The Fake News Detection Track consists in classifying a given set of news written in Mexican
Spanish between true and fake.
The remainder of this paper is as follows: Section 2 covers a brief description of the previous
edition of MEX-A3T. Section 3 presents the evaluation framework used at MEX-A3T 2020.
Section 4 shows an overview of the participating approaches. Section 5 reports and analyzes
the results obtained by the participating teams. Finally, Section 6 presents our conclusions from
this evaluation exercise.
2. MEX-A3T 2019
MEX-A3T is a forum for the analysis of social media content in Mexican Spanish. Last year,
we organized the second edition of the MEX-A3T shared task [1], focusing on the problems
of author profiling and aggressiveness detection. A variety of methods were proposed by the
participants, comprising content-based (bag of words, word n-grams, term vectors, dictionary
words, and so on), stylistic-based features (frequencies, punctuation, POS, Twitter-specific
elements, slang words, and so forth), and approaches based on neural networks (CNN, LSTM,
and others).
For author profiling, as a novelty of previous year’s edition, it was considered the use of text
and images as information sources. Our purpose was to study the relevance and complementarity
of multimodal data for profiling social media users.
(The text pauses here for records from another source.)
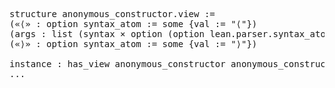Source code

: <pre class="juicy-ace-editor-container ace-chrome"><span title="(command.declaration
 (command.decl_modifiers [] [] [] [] [])
 (command.declaration.inner
  (6
   (command.structure
    &quot;structure&quot;
    []
    `anonymous_constructor.view
    (command.decl_sig [] [])
    []
    &quot;:=&quot;
    []
    [(command.structure_field
      (1
       (term.bracketed_binder
        (0
         (term.explicit_binder
          &quot;(&quot;
          (term.explicit_binder_content
           (1
            (term.binder_content
             [(term.binder_ident (0 `«⟨»))]
             [(term.binder_content_type
               &quot;:&quot;
               (term.app (ident_univs `option []) (ident_univs `syntax_atom [])))]
             [(term.binder_default
               (0
                (term.binder_default_val
                 &quot;:=&quot;
                 (term.app
                  (ident_univs `some [])
                  (term.struct_inst
                   &quot;{&quot;
                   []
                   []
                   [(term.struct_inst_item
                     (0 (term.struct_inst_field `val &quot;:=&quot; (string_lit &quot;\&quot;⟨\&quot;&quot;))))]
                   &quot;}&quot;)))))])))
          &quot;)&quot;)))))
     (command.structure_field
      (1
       (term.bracketed_binder
        (0
         (term.explicit_binder
          &quot;(&quot;
          (term.explicit_binder_content
           (1
            (term.binder_content
             [(term.binder_ident (0 `args))]
             [(term.binder_content_type
               &quot;:&quot;
               (term.app
                (ident_univs `list [])
                (term.paren
                 &quot;(&quot;
                 [(term.paren_content
                   (notation<TODO>
                    (ident_univs `syntax [])
                    &quot;×&quot;
                    (term.app
                     (ident_univs `option [])
                     (term.paren
                      &quot;(&quot;
                      [(term.paren_content
                        (term.app (ident_univs `option []) (ident_univs `lean.parser.syntax_atom []))
                        [])]
                      &quot;)&quot;)))
                   [])]
                 &quot;)&quot;)))]
             [])))
          &quot;)&quot;)))))
     (command.structure_field
      (1
       (term.bracketed_binder
        (0
         (term.explicit_binder
          &quot;(&quot;
          (term.explicit_binder_content
           (1
            (term.binder_content
             [(term.binder_ident (0 `«⟩»))]
             [(term.binder_content_type
               &quot;:&quot;
               (term.app (ident_univs `option []) (ident_univs `syntax_atom [])))]
             [(term.binder_default
               (0
                (term.binder_default_val
                 &quot;:=&quot;
                 (term.app
                  (ident_univs `some [])
                  (term.struct_inst
                   &quot;{&quot;
                   []
                   []
                   [(term.struct_inst_item
                     (0 (term.struct_inst_field `val &quot;:=&quot; (string_lit &quot;\&quot;⟩\&quot;&quot;))))]
                   &quot;}&quot;)))))])))
          &quot;)&quot;)))))]))))"><span title="(command.decl_modifiers [] [] [] [] [])"></span><span title="(command.declaration.inner
 (6
  (command.structure
   &quot;structure&quot;
   []
   `anonymous_constructor.view
   (command.decl_sig [] [])
   []
   &quot;:=&quot;
   []
   [(command.structure_field
     (1
      (term.bracketed_binder
       (0
        (term.explicit_binder
         &quot;(&quot;
         (term.explicit_binder_content
          (1
           (term.binder_content
            [(term.binder_ident (0 `«⟨»))]
            [(term.binder_content_type
              &quot;:&quot;
              (term.app (ident_univs `option []) (ident_univs `syntax_atom [])))]
            [(term.binder_default
              (0
               (term.binder_default_val
                &quot;:=&quot;
                (term.app
                 (ident_univs `some [])
                 (term.struct_inst
                  &quot;{&quot;
                  []
                  []
                  [(term.struct_inst_item
                    (0 (term.struct_inst_field `val &quot;:=&quot; (string_lit &quot;\&quot;⟨\&quot;&quot;))))]
                  &quot;}&quot;)))))])))
         &quot;)&quot;)))))
    (command.structure_field
     (1
      (term.bracketed_binder
       (0
        (term.explicit_binder
         &quot;(&quot;
         (term.explicit_binder_content
          (1
           (term.binder_content
            [(term.binder_ident (0 `args))]
            [(term.binder_content_type
              &quot;:&quot;
              (term.app
               (ident_univs `list [])
               (term.paren
                &quot;(&quot;
                [(term.paren_content
                  (notation<TODO>
                   (ident_univs `syntax [])
                   &quot;×&quot;
                   (term.app
                    (ident_univs `option [])
                    (term.paren
                     &quot;(&quot;
                     [(term.paren_content
                       (term.app (ident_univs `option []) (ident_univs `lean.parser.syntax_atom []))
                       [])]
                     &quot;)&quot;)))
                  [])]
                &quot;)&quot;)))]
            [])))
         &quot;)&quot;)))))
    (command.structure_field
     (1
      (term.bracketed_binder
       (0
        (term.explicit_binder
         &quot;(&quot;
         (term.explicit_binder_content
          (1
           (term.binder_content
            [(term.binder_ident (0 `«⟩»))]
            [(term.binder_content_type
              &quot;:&quot;
              (term.app (ident_univs `option []) (ident_univs `syntax_atom [])))]
            [(term.binder_default
              (0
               (term.binder_default_val
                &quot;:=&quot;
                (term.app
                 (ident_univs `some [])
                 (term.struct_inst
                  &quot;{&quot;
                  []
                  []
                  [(term.struct_inst_item
                    (0 (term.struct_inst_field `val &quot;:=&quot; (string_lit &quot;\&quot;⟩\&quot;&quot;))))]
                  &quot;}&quot;)))))])))
         &quot;)&quot;)))))])))"><span title="(command.structure
 &quot;structure&quot;
 []
 `anonymous_constructor.view
 (command.decl_sig [] [])
 []
 &quot;:=&quot;
 []
 [(command.structure_field
   (1
    (term.bracketed_binder
     (0
      (term.explicit_binder
       &quot;(&quot;
       (term.explicit_binder_content
        (1
         (term.binder_content
          [(term.binder_ident (0 `«⟨»))]
          [(term.binder_content_type
            &quot;:&quot;
            (term.app (ident_univs `option []) (ident_univs `syntax_atom [])))]
          [(term.binder_default
            (0
             (term.binder_default_val
              &quot;:=&quot;
              (term.app
               (ident_univs `some [])
               (term.struct_inst
                &quot;{&quot;
                []
                []
                [(term.struct_inst_item
                  (0 (term.struct_inst_field `val &quot;:=&quot; (string_lit &quot;\&quot;⟨\&quot;&quot;))))]
                &quot;}&quot;)))))])))
       &quot;)&quot;)))))
  (command.structure_field
   (1
    (term.bracketed_binder
     (0
      (term.explicit_binder
       &quot;(&quot;
       (term.explicit_binder_content
        (1
         (term.binder_content
          [(term.binder_ident (0 `args))]
          [(term.binder_content_type
            &quot;:&quot;
            (term.app
             (ident_univs `list [])
             (term.paren
              &quot;(&quot;
              [(term.paren_content
                (notation<TODO>
                 (ident_univs `syntax [])
                 &quot;×&quot;
                 (term.app
                  (ident_univs `option [])
                  (term.paren
                   &quot;(&quot;
                   [(term.paren_content
                     (term.app (ident_univs `option []) (ident_univs `lean.parser.syntax_atom []))
                     [])]
                   &quot;)&quot;)))
                [])]
              &quot;)&quot;)))]
          [])))
       &quot;)&quot;)))))
  (command.structure_field
   (1
    (term.bracketed_binder
     (0
      (term.explicit_binder
       &quot;(&quot;
       (term.explicit_binder_content
        (1
         (term.binder_content
          [(term.binder_ident (0 `«⟩»))]
          [(term.binder_content_type
            &quot;:&quot;
            (term.app (ident_univs `option []) (ident_univs `syntax_atom [])))]
          [(term.binder_default
            (0
             (term.binder_default_val
              &quot;:=&quot;
              (term.app
               (ident_univs `some [])
               (term.struct_inst
                &quot;{&quot;
                []
                []
                [(term.struct_inst_item
                  (0 (term.struct_inst_field `val &quot;:=&quot; (string_lit &quot;\&quot;⟩\&quot;&quot;))))]
                &quot;}&quot;)))))])))
       &quot;)&quot;)))))])"><span class='ace_comment'></span><span class='ace_keyword'>structure</span><span class='ace_comment'> </span><span class='ace_variable'>anonymous_constructor.view</span><span title="(command.decl_sig [] [])"></span><span class='ace_comment'> </span>:=<span class='ace_comment'>
</span><span title="(command.structure_field
 (1
  (term.bracketed_binder
   (0
    (term.explicit_binder
     &quot;(&quot;
     (term.explicit_binder_content
      (1
       (term.binder_content
        [(term.binder_ident (0 `«⟨»))]
        [(term.binder_content_type
          &quot;:&quot;
          (term.app (ident_univs `option []) (ident_univs `syntax_atom [])))]
        [(term.binder_default
          (0
           (term.binder_default_val
            &quot;:=&quot;
            (term.app
             (ident_univs `some [])
             (term.struct_inst
              &quot;{&quot;
              []
              []
              [(term.struct_inst_item
                (0 (term.struct_inst_field `val &quot;:=&quot; (string_lit &quot;\&quot;⟨\&quot;&quot;))))]
              &quot;}&quot;)))))])))
     &quot;)&quot;)))))"><span title="(term.bracketed_binder
 (0
  (term.explicit_binder
   &quot;(&quot;
   (term.explicit_binder_content
    (1
     (term.binder_content
      [(term.binder_ident (0 `«⟨»))]
      [(term.binder_content_type
        &quot;:&quot;
        (term.app (ident_univs `option []) (ident_univs `syntax_atom [])))]
      [(term.binder_default
        (0
         (term.binder_default_val
          &quot;:=&quot;
          (term.app
           (ident_univs `some [])
           (term.struct_inst
            &quot;{&quot;
            []
            []
            [(term.struct_inst_item
              (0 (term.struct_inst_field `val &quot;:=&quot; (string_lit &quot;\&quot;⟨\&quot;&quot;))))]
            &quot;}&quot;)))))])))
   &quot;)&quot;)))"><span title="(term.explicit_binder
 &quot;(&quot;
 (term.explicit_binder_content
  (1
   (term.binder_content
    [(term.binder_ident (0 `«⟨»))]
    [(term.binder_content_type
      &quot;:&quot;
      (term.app (ident_univs `option []) (ident_univs `syntax_atom [])))]
    [(term.binder_default
      (0
       (term.binder_default_val
        &quot;:=&quot;
        (term.app
         (ident_univs `some [])
         (term.struct_inst
          &quot;{&quot;
          []
          []
          [(term.struct_inst_item
            (0 (term.struct_inst_field `val &quot;:=&quot; (string_lit &quot;\&quot;⟨\&quot;&quot;))))]
          &quot;}&quot;)))))])))
 &quot;)&quot;)"><span class='ace_comment'></span>(<span class='ace_comment'></span><span title="(term.explicit_binder_content
 (1
  (term.binder_content
   [(term.binder_ident (0 `«⟨»))]
   [(term.binder_content_type
     &quot;:&quot;
     (term.app (ident_univs `option []) (ident_univs `syntax_atom [])))]
   [(term.binder_default
     (0
      (term.binder_default_val
       &quot;:=&quot;
       (term.app
        (ident_univs `some [])
        (term.struct_inst
         &quot;{&quot;
         []
         []
         [(term.struct_inst_item
           (0 (term.struct_inst_field `val &quot;:=&quot; (string_lit &quot;\&quot;⟨\&quot;&quot;))))]
         &quot;}&quot;)))))])))"><span title="(term.binder_content
 [(term.binder_ident (0 `«⟨»))]
 [(term.binder_content_type
   &quot;:&quot;
   (term.app (ident_univs `option []) (ident_univs `syntax_atom [])))]
 [(term.binder_default
   (0
    (term.binder_default_val
     &quot;:=&quot;
     (term.app
      (ident_univs `some [])
      (term.struct_inst
       &quot;{&quot;
       []
       []
       [(term.struct_inst_item
         (0 (term.struct_inst_field `val &quot;:=&quot; (string_lit &quot;\&quot;⟨\&quot;&quot;))))]
       &quot;}&quot;)))))])"><span title="(term.binder_ident (0 `«⟨»))"><span class='ace_variable'>«⟨»</span></span><span title="(term.binder_content_type
 &quot;:&quot;
 (term.app (ident_univs `option []) (ident_univs `syntax_atom [])))"><span class='ace_comment'> </span>:<span class='ace_comment'> </span><span title="(term.app (ident_univs `option []) (ident_univs `syntax_atom []))">option syntax_atom</span></span><span title="(term.binder_default
 (0
  (term.binder_default_val
   &quot;:=&quot;
   (term.app
    (ident_univs `some [])
    (term.struct_inst
     &quot;{&quot;
     []
     []
     [(term.struct_inst_item
       (0 (term.struct_inst_field `val &quot;:=&quot; (string_lit &quot;\&quot;⟨\&quot;&quot;))))]
     &quot;}&quot;)))))"><span title="(term.binder_default_val
 &quot;:=&quot;
 (term.app
  (ident_univs `some [])
  (term.struct_inst
   &quot;{&quot;
   []
   []
   [(term.struct_inst_item
     (0 (term.struct_inst_field `val &quot;:=&quot; (string_lit &quot;\&quot;⟨\&quot;&quot;))))]
   &quot;}&quot;)))"><span class='ace_comment'> </span>:=<span class='ace_comment'> </span><span title="(term.app
 (ident_univs `some [])
 (term.struct_inst
  &quot;{&quot;
  []
  []
  [(term.struct_inst_item
    (0 (term.struct_inst_field `val &quot;:=&quot; (string_lit &quot;\&quot;⟨\&quot;&quot;))))]
  &quot;}&quot;))">some<span title="(term.struct_inst
 &quot;{&quot;
 []
 []
 [(term.struct_inst_item
   (0 (term.struct_inst_field `val &quot;:=&quot; (string_lit &quot;\&quot;⟨\&quot;&quot;))))]
 &quot;}&quot;)"><span class='ace_comment'> </span>{<span class='ace_comment'></span><span title="(term.struct_inst_item
 (0 (term.struct_inst_field `val &quot;:=&quot; (string_lit &quot;\&quot;⟨\&quot;&quot;))))"><span title="(term.struct_inst_field `val &quot;:=&quot; (string_lit &quot;\&quot;⟨\&quot;&quot;))"><span class='ace_variable'>val</span><span class='ace_comment'> </span>:=<span class='ace_comment'> </span><span class='ace_string'>"⟨"</span></span></span><span class='ace_comment'></span>}<span class='ace_comment'></span></span></span></span></span></span></span><span class='ace_comment'></span>)<span class='ace_comment'>
</span></span></span></span><span title="(command.structure_field
 (1
  (term.bracketed_binder
   (0
    (term.explicit_binder
     &quot;(&quot;
     (term.explicit_binder_content
      (1
       (term.binder_content
        [(term.binder_ident (0 `args))]
        [(term.binder_content_type
          &quot;:&quot;
          (term.app
           (ident_univs `list [])
           (term.paren
            &quot;(&quot;
            [(term.paren_content
              (notation<TODO>
               (ident_univs `syntax [])
               &quot;×&quot;
               (term.app
                (ident_univs `option [])
                (term.paren
                 &quot;(&quot;
                 [(term.paren_content
                   (term.app (ident_univs `option []) (ident_univs `lean.parser.syntax_atom []))
                   [])]
                 &quot;)&quot;)))
              [])]
            &quot;)&quot;)))]
        [])))
     &quot;)&quot;)))))"><span title="(term.bracketed_binder
 (0
  (term.explicit_binder
   &quot;(&quot;
   (term.explicit_binder_content
    (1
     (term.binder_content
      [(term.binder_ident (0 `args))]
      [(term.binder_content_type
        &quot;:&quot;
        (term.app
         (ident_univs `list [])
         (term.paren
          &quot;(&quot;
          [(term.paren_content
            (notation<TODO>
             (ident_univs `syntax [])
             &quot;×&quot;
             (term.app
              (ident_univs `option [])
              (term.paren
               &quot;(&quot;
               [(term.paren_content
                 (term.app (ident_univs `option []) (ident_univs `lean.parser.syntax_atom []))
                 [])]
               &quot;)&quot;)))
            [])]
          &quot;)&quot;)))]
      [])))
   &quot;)&quot;)))"><span title="(term.explicit_binder
 &quot;(&quot;
 (term.explicit_binder_content
  (1
   (term.binder_content
    [(term.binder_ident (0 `args))]
    [(term.binder_content_type
      &quot;:&quot;
      (term.app
       (ident_univs `list [])
       (term.paren
        &quot;(&quot;
        [(term.paren_content
          (notation<TODO>
           (ident_univs `syntax [])
           &quot;×&quot;
           (term.app
            (ident_univs `option [])
            (term.paren
             &quot;(&quot;
             [(term.paren_content
               (term.app (ident_univs `option []) (ident_univs `lean.parser.syntax_atom []))
               [])]
             &quot;)&quot;)))
          [])]
        &quot;)&quot;)))]
    [])))
 &quot;)&quot;)"><span class='ace_comment'></span>(<span class='ace_comment'></span><span title="(term.explicit_binder_content
 (1
  (term.binder_content
   [(term.binder_ident (0 `args))]
   [(term.binder_content_type
     &quot;:&quot;
     (term.app
      (ident_univs `list [])
      (term.paren
       &quot;(&quot;
       [(term.paren_content
         (notation<TODO>
          (ident_univs `syntax [])
          &quot;×&quot;
          (term.app
           (ident_univs `option [])
           (term.paren
            &quot;(&quot;
            [(term.paren_content
              (term.app (ident_univs `option []) (ident_univs `lean.parser.syntax_atom []))
              [])]
            &quot;)&quot;)))
         [])]
       &quot;)&quot;)))]
   [])))"><span title="(term.binder_content
 [(term.binder_ident (0 `args))]
 [(term.binder_content_type
   &quot;:&quot;
   (term.app
    (ident_univs `list [])
    (term.paren
     &quot;(&quot;
     [(term.paren_content
       (notation<TODO>
        (ident_univs `syntax [])
        &quot;×&quot;
        (term.app
         (ident_univs `option [])
         (term.paren
          &quot;(&quot;
          [(term.paren_content
            (term.app (ident_univs `option []) (ident_univs `lean.parser.syntax_atom []))
            [])]
          &quot;)&quot;)))
       [])]
     &quot;)&quot;)))]
 [])"><span title="(term.binder_ident (0 `args))"><span class='ace_variable'>args</span></span><span title="(term.binder_content_type
 &quot;:&quot;
 (term.app
  (ident_univs `list [])
  (term.paren
   &quot;(&quot;
   [(term.paren_content
     (notation<TODO>
      (ident_univs `syntax [])
      &quot;×&quot;
      (term.app
       (ident_univs `option [])
       (term.paren
        &quot;(&quot;
        [(term.paren_content
          (term.app (ident_univs `option []) (ident_univs `lean.parser.syntax_atom []))
          [])]
        &quot;)&quot;)))
     [])]
   &quot;)&quot;)))"><span class='ace_comment'> </span>:<span class='ace_comment'> </span><span title="(term.app
 (ident_univs `list [])
 (term.paren
  &quot;(&quot;
  [(term.paren_content
    (notation<TODO>
     (ident_univs `syntax [])
     &quot;×&quot;
     (term.app
      (ident_univs `option [])
      (term.paren
       &quot;(&quot;
       [(term.paren_content
         (term.app (ident_univs `option []) (ident_univs `lean.parser.syntax_atom []))
         [])]
       &quot;)&quot;)))
    [])]
  &quot;)&quot;))">list<span title="(term.paren
 &quot;(&quot;
 [(term.paren_content
   (notation<TODO>
    (ident_univs `syntax [])
    &quot;×&quot;
    (term.app
     (ident_univs `option [])
     (term.paren
      &quot;(&quot;
      [(term.paren_content
        (term.app (ident_univs `option []) (ident_univs `lean.parser.syntax_atom []))
        [])]
      &quot;)&quot;)))
   [])]
 &quot;)&quot;)"><span class='ace_comment'> </span>(<span class='ace_comment'></span><span title="(term.paren_content
 (notation<TODO>
  (ident_univs `syntax [])
  &quot;×&quot;
  (term.app
   (ident_univs `option [])
   (term.paren
    &quot;(&quot;
    [(term.paren_content
      (term.app (ident_univs `option []) (ident_univs `lean.parser.syntax_atom []))
      [])]
    &quot;)&quot;)))
 [])"><span title="(notation<TODO>
 (ident_univs `syntax [])
 &quot;×&quot;
 (term.app
  (ident_univs `option [])
  (term.paren
   &quot;(&quot;
   [(term.paren_content
     (term.app (ident_univs `option []) (ident_univs `lean.parser.syntax_atom []))
     [])]
   &quot;)&quot;)))">syntax<span class='ace_comment'> </span>×<span class='ace_comment'> </span><span title="(term.app
 (ident_univs `option [])
 (term.paren
  &quot;(&quot;
  [(term.paren_content
    (term.app (ident_univs `option []) (ident_univs `lean.parser.syntax_atom []))
    [])]
  &quot;)&quot;))">option<span title="(term.paren
 &quot;(&quot;
 [(term.paren_content
   (term.app (ident_univs `option []) (ident_univs `lean.parser.syntax_atom []))
   [])]
 &quot;)&quot;)"><span class='ace_comment'> </span>(<span class='ace_comment'></span><span title="(term.paren_content
 (term.app (ident_univs `option []) (ident_univs `lean.parser.syntax_atom []))
 [])"><span title="(term.app (ident_univs `option []) (ident_univs `lean.parser.syntax_atom []))">option lean.parser.syntax_atom</span></span><span class='ace_comment'></span>)<span class='ace_comment'></span></span></span></span></span><span class='ace_comment'></span>)<span class='ace_comment'></span></span></span></span></span></span><span class='ace_comment'></span>)<span class='ace_comment'>
</span></span></span></span><span title="(command.structure_field
 (1
  (term.bracketed_binder
   (0
    (term.explicit_binder
     &quot;(&quot;
     (term.explicit_binder_content
      (1
       (term.binder_content
        [(term.binder_ident (0 `«⟩»))]
        [(term.binder_content_type
          &quot;:&quot;
          (term.app (ident_univs `option []) (ident_univs `syntax_atom [])))]
        [(term.binder_default
          (0
           (term.binder_default_val
            &quot;:=&quot;
            (term.app
             (ident_univs `some [])
             (term.struct_inst
              &quot;{&quot;
              []
              []
              [(term.struct_inst_item
                (0 (term.struct_inst_field `val &quot;:=&quot; (string_lit &quot;\&quot;⟩\&quot;&quot;))))]
              &quot;}&quot;)))))])))
     &quot;)&quot;)))))"><span title="(term.bracketed_binder
 (0
  (term.explicit_binder
   &quot;(&quot;
   (term.explicit_binder_content
    (1
     (term.binder_content
      [(term.binder_ident (0 `«⟩»))]
      [(term.binder_content_type
        &quot;:&quot;
        (term.app (ident_univs `option []) (ident_univs `syntax_atom [])))]
      [(term.binder_default
        (0
         (term.binder_default_val
          &quot;:=&quot;
          (term.app
           (ident_univs `some [])
           (term.struct_inst
            &quot;{&quot;
            []
            []
            [(term.struct_inst_item
              (0 (term.struct_inst_field `val &quot;:=&quot; (string_lit &quot;\&quot;⟩\&quot;&quot;))))]
            &quot;}&quot;)))))])))
   &quot;)&quot;)))"><span title="(term.explicit_binder
 &quot;(&quot;
 (term.explicit_binder_content
  (1
   (term.binder_content
    [(term.binder_ident (0 `«⟩»))]
    [(term.binder_content_type
      &quot;:&quot;
      (term.app (ident_univs `option []) (ident_univs `syntax_atom [])))]
    [(term.binder_default
      (0
       (term.binder_default_val
        &quot;:=&quot;
        (term.app
         (ident_univs `some [])
         (term.struct_inst
          &quot;{&quot;
          []
          []
          [(term.struct_inst_item
            (0 (term.struct_inst_field `val &quot;:=&quot; (string_lit &quot;\&quot;⟩\&quot;&quot;))))]
          &quot;}&quot;)))))])))
 &quot;)&quot;)"><span class='ace_comment'></span>(<span class='ace_comment'></span><span title="(term.explicit_binder_content
 (1
  (term.binder_content
   [(term.binder_ident (0 `«⟩»))]
   [(term.binder_content_type
     &quot;:&quot;
     (term.app (ident_univs `option []) (ident_univs `syntax_atom [])))]
   [(term.binder_default
     (0
      (term.binder_default_val
       &quot;:=&quot;
       (term.app
        (ident_univs `some [])
        (term.struct_inst
         &quot;{&quot;
         []
         []
         [(term.struct_inst_item
           (0 (term.struct_inst_field `val &quot;:=&quot; (string_lit &quot;\&quot;⟩\&quot;&quot;))))]
         &quot;}&quot;)))))])))"><span title="(term.binder_content
 [(term.binder_ident (0 `«⟩»))]
 [(term.binder_content_type
   &quot;:&quot;
   (term.app (ident_univs `option []) (ident_univs `syntax_atom [])))]
 [(term.binder_default
   (0
    (term.binder_default_val
     &quot;:=&quot;
     (term.app
      (ident_univs `some [])
      (term.struct_inst
       &quot;{&quot;
       []
       []
       [(term.struct_inst_item
         (0 (term.struct_inst_field `val &quot;:=&quot; (string_lit &quot;\&quot;⟩\&quot;&quot;))))]
       &quot;}&quot;)))))])"><span title="(term.binder_ident (0 `«⟩»))"><span class='ace_variable'>«⟩»</span></span><span title="(term.binder_content_type
 &quot;:&quot;
 (term.app (ident_univs `option []) (ident_univs `syntax_atom [])))"><span class='ace_comment'> </span>:<span class='ace_comment'> </span><span title="(term.app (ident_univs `option []) (ident_univs `syntax_atom []))">option syntax_atom</span></span><span title="(term.binder_default
 (0
  (term.binder_default_val
   &quot;:=&quot;
   (term.app
    (ident_univs `some [])
    (term.struct_inst
     &quot;{&quot;
     []
     []
     [(term.struct_inst_item
       (0 (term.struct_inst_field `val &quot;:=&quot; (string_lit &quot;\&quot;⟩\&quot;&quot;))))]
     &quot;}&quot;)))))"><span title="(term.binder_default_val
 &quot;:=&quot;
 (term.app
  (ident_univs `some [])
  (term.struct_inst
   &quot;{&quot;
   []
   []
   [(term.struct_inst_item
     (0 (term.struct_inst_field `val &quot;:=&quot; (string_lit &quot;\&quot;⟩\&quot;&quot;))))]
   &quot;}&quot;)))"><span class='ace_comment'> </span>:=<span class='ace_comment'> </span><span title="(term.app
 (ident_univs `some [])
 (term.struct_inst
  &quot;{&quot;
  []
  []
  [(term.struct_inst_item
    (0 (term.struct_inst_field `val &quot;:=&quot; (string_lit &quot;\&quot;⟩\&quot;&quot;))))]
  &quot;}&quot;))">some<span title="(term.struct_inst
 &quot;{&quot;
 []
 []
 [(term.struct_inst_item
   (0 (term.struct_inst_field `val &quot;:=&quot; (string_lit &quot;\&quot;⟩\&quot;&quot;))))]
 &quot;}&quot;)"><span class='ace_comment'> </span>{<span class='ace_comment'></span><span title="(term.struct_inst_item
 (0 (term.struct_inst_field `val &quot;:=&quot; (string_lit &quot;\&quot;⟩\&quot;&quot;))))"><span title="(term.struct_inst_field `val &quot;:=&quot; (string_lit &quot;\&quot;⟩\&quot;&quot;))"><span class='ace_variable'>val</span><span class='ace_comment'> </span>:=<span class='ace_comment'> </span><span class='ace_string'>"⟩"</span></span></span><span class='ace_comment'></span>}<span class='ace_comment'></span></span></span></span></span></span></span><span class='ace_comment'></span>)<span class='ace_comment'>

</span></span></span></span></span></span></span><span title="(command.declaration
 (command.decl_modifiers [] [] [] [] [])
 (command.declaration.inner
  (command.instance
   &quot;instance&quot;
   []
   (command.decl_sig
    []
    [(command.decl_type
      &quot;:&quot;
      (term.app
       (term.app (ident_univs `has_view []) (ident_univs `anonymous_constructor []))
       (ident_univs `anonymous_constructor.view [])))])
   (command.decl_val (command.simple_decl_val &quot;:=&quot; (node_macro <missing>))))))"><span title="(command.decl_modifiers [] [] [] [] [])"></span><span title="(command.declaration.inner
 (command.instance
  &quot;instance&quot;
  []
  (command.decl_sig
   []
   [(command.decl_type
     &quot;:&quot;
     (term.app
      (term.app (ident_univs `has_view []) (ident_univs `anonymous_constructor []))
      (ident_univs `anonymous_constructor.view [])))])
  (command.decl_val (command.simple_decl_val &quot;:=&quot; (node_macro <missing>)))))"><span title="(command.instance
 &quot;instance&quot;
 []
 (command.decl_sig
  []
  [(command.decl_type
    &quot;:&quot;
    (term.app
     (term.app (ident_univs `has_view []) (ident_univs `anonymous_constructor []))
     (ident_univs `anonymous_constructor.view [])))])
 (command.decl_val (command.simple_decl_val &quot;:=&quot; (node_macro <missing>))))"><span class='ace_comment'></span><span class='ace_keyword'>instance</span><span class='ace_comment'> </span><span title="(command.decl_sig
 []
 [(command.decl_type
   &quot;:&quot;
   (term.app
    (term.app (ident_univs `has_view []) (ident_univs `anonymous_constructor []))
    (ident_univs `anonymous_constructor.view [])))])"><span title="(command.decl_type
 &quot;:&quot;
 (term.app
  (term.app (ident_univs `has_view []) (ident_univs `anonymous_constructor []))
  (ident_univs `anonymous_constructor.view [])))"><span class='ace_comment'></span>:<span class='ace_comment'> </span><span title="(term.app
 (term.app (ident_univs `has_view []) (ident_univs `anonymous_constructor []))
 (ident_univs `anonymous_constructor.view []))"><span title="(term.app (ident_univs `has_view []) (ident_univs `anonymous_constructor []))">has_view anonymous_constructor</span> anonymous_constructor.view</span></span></span><span title="(command.decl_val (command.simple_decl_val &quot;:=&quot; (node_macro <missing>)))"><span title="(command.simple_decl_val &quot;:=&quot; (node_macro <missing>))"><span class='ace_comment'> </span>:=<span class='ace_comment'>
</span><span title="(node_macro <missing>)"></span></span></span></span></span></span><span title="(eoi &quot;&quot;)"><span class='ace_comment'>...</span><span class='ace_comment'></span></span></pre>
Sadly, participants could not find an effective
way to take advantage of both types of information, and did not outperform the baselines
proposed.
In the case of the aggressiveness identification, the top-ranked team was UACh [2]. This team
used two main kinds of features, character n-grams and word embeddings, and employed two
different classifiers, an SVM and a multilayer perceptron. The main idea of their participation
was the inclusion of features for giving context to the text messages, and to explore if people
verbally attack differently depending on their traits and overall environment.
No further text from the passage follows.